[STUDY MATERIAL — start]
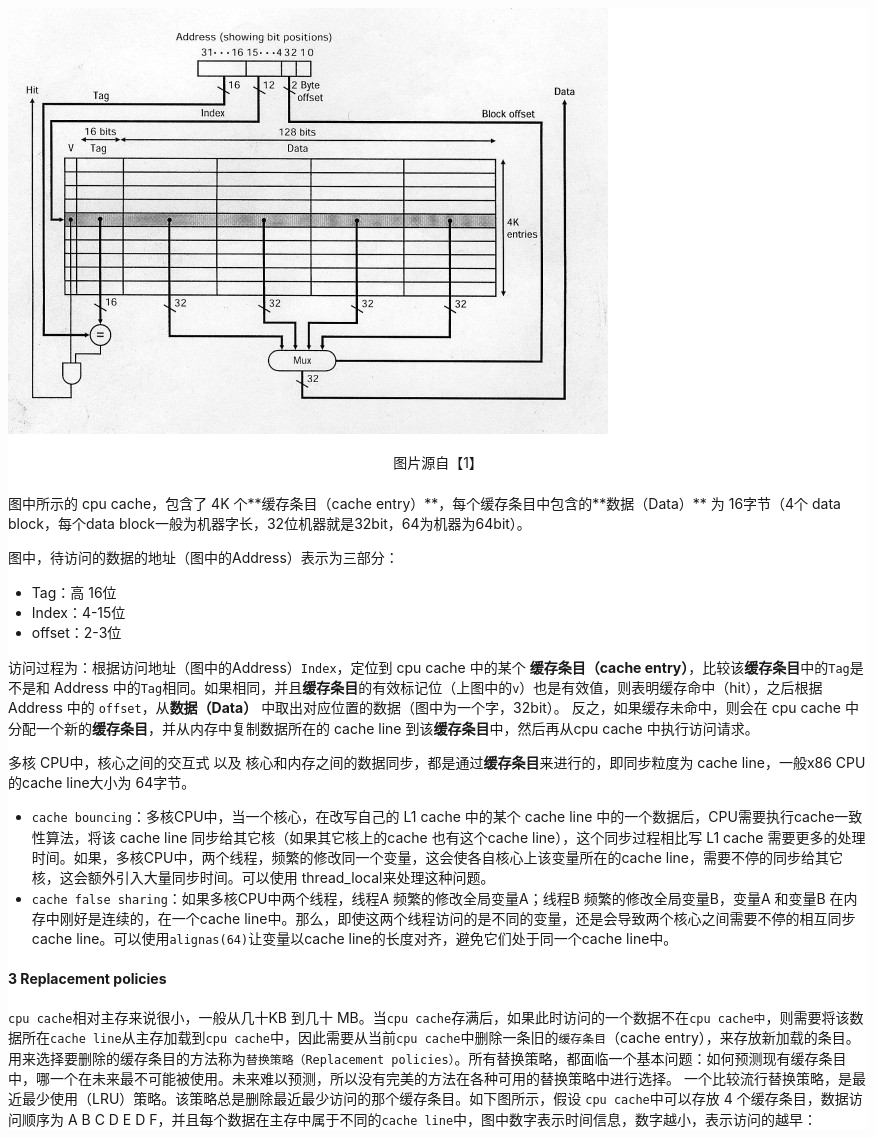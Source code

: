 ![](./memory-ordering-cpu-cache/cpu_cache_line_data_layout.jpg)
<center>
图片源自【1】
</center>
<br/>
图中所示的 cpu cache，包含了 4K 个**缓存条目（cache entry）**，每个缓存条目中包含的**数据（Data）** 为 16字节（4个 data block，每个data block一般为机器字长，32位机器就是32bit，64为机器为64bit）。

图中，待访问的数据的地址（图中的Address）表示为三部分：
- Tag：高 16位
- Index：4-15位
- offset：2-3位
  
访问过程为：根据访问地址（图中的Address）`Index`，定位到 cpu cache 中的某个 **缓存条目（cache entry）**，比较该**缓存条目**中的`Tag`是不是和 Address 中的`Tag`相同。如果相同，并且**缓存条目**的有效标记位（上图中的`v`）也是有效值，则表明缓存命中（hit），之后根据 Address 中的 `offset`，从**数据（Data）** 中取出对应位置的数据（图中为一个字，32bit）。
反之，如果缓存未命中，则会在 cpu cache 中分配一个新的**缓存条目**，并从内存中复制数据所在的 cache line 到该**缓存条目**中，然后再从cpu cache 中执行访问请求。

多核 CPU中，核心之间的交互式 以及 核心和内存之间的数据同步，都是通过**缓存条目**来进行的，即同步粒度为 cache line，一般x86 CPU的cache line大小为 64字节。
- `cache bouncing`：多核CPU中，当一个核心，在改写自己的 L1 cache 中的某个 cache line 中的一个数据后，CPU需要执行cache一致性算法，将该 cache line 同步给其它核（如果其它核上的cache 也有这个cache line），这个同步过程相比写 L1 cache 需要更多的处理时间。如果，多核CPU中，两个线程，频繁的修改同一个变量，这会使各自核心上该变量所在的cache line，需要不停的同步给其它核，这会额外引入大量同步时间。可以使用 thread_local来处理这种问题。
- `cache false sharing`：如果多核CPU中两个线程，线程A 频繁的修改全局变量A；线程B 频繁的修改全局变量B，变量A 和变量B 在内存中刚好是连续的，在一个cache line中。那么，即使这两个线程访问的是不同的变量，还是会导致两个核心之间需要不停的相互同步cache line。可以使用`alignas(64)`让变量以cache line的长度对齐，避免它们处于同一个cache line中。

#### 3 Replacement policies
`cpu cache`相对主存来说很小，一般从几十KB 到几十 MB。当`cpu cache`存满后，如果此时访问的一个数据不在`cpu cache中`，则需要将该数据所在`cache line`从主存加载到`cpu cache`中，因此需要从当前`cpu cache`中删除一条旧的`缓存条目`（cache entry），来存放新加载的条目。用来选择要删除的缓存条目的方法称为`替换策略（Replacement policies）`。所有替换策略，都面临一个基本问题：如何预测现有缓存条目中，哪一个在未来最不可能被使用。未来难以预测，所以没有完美的方法在各种可用的替换策略中进行选择。
一个比较流行替换策略，是最近最少使用（LRU）策略。该策略总是删除最近最少访问的那个缓存条目。如下图所示，假设 `cpu cache`中可以存放 4 个缓存条目，数据访问顺序为 A B C D E D F，并且每个数据在主存中属于不同的`cache line`中，图中数字表示时间信息，数字越小，表示访问的越早：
[STUDY MATERIAL — finish]
**DIRECTIONS FOR THIS TASK:** In the material above, find every line with the word "entry" and show it.

**PROBLEM SOLUTION:**
图中所示的 cpu cache，包含了 4K 个**缓存条目（cache entry）**，每个缓存条目中包含的**数据（Data）** 为 16字节（4个 data block，每个data block一般为机器字长，32位机器就是32bit，64为机器为64bit）。
访问过程为：根据访问地址（图中的Address）`Index`，定位到 cpu cache 中的某个 **缓存条目（cache entry）**，比较该**缓存条目**中的`Tag`是不是和 Address 中的`Tag`相同。如果相同，并且**缓存条目**的有效标记位（上图中的`v`）也是有效值，则表明缓存命中（hit），之后根据 Address 中的 `offset`，从**数据（Data）** 中取出对应位置的数据（图中为一个字，32bit）。
`cpu cache`相对主存来说很小，一般从几十KB 到几十 MB。当`cpu cache`存满后，如果此时访问的一个数据不在`cpu cache中`，则需要将该数据所在`cache line`从主存加载到`cpu cache`中，因此需要从当前`cpu cache`中删除一条旧的`缓存条目`（cache entry），来存放新加载的条目。用来选择要删除的缓存条目的方法称为`替换策略（Replacement policies）`。所有替换策略，都面临一个基本问题：如何预测现有缓存条目中，哪一个在未来最不可能被使用。未来难以预测，所以没有完美的方法在各种可用的替换策略中进行选择。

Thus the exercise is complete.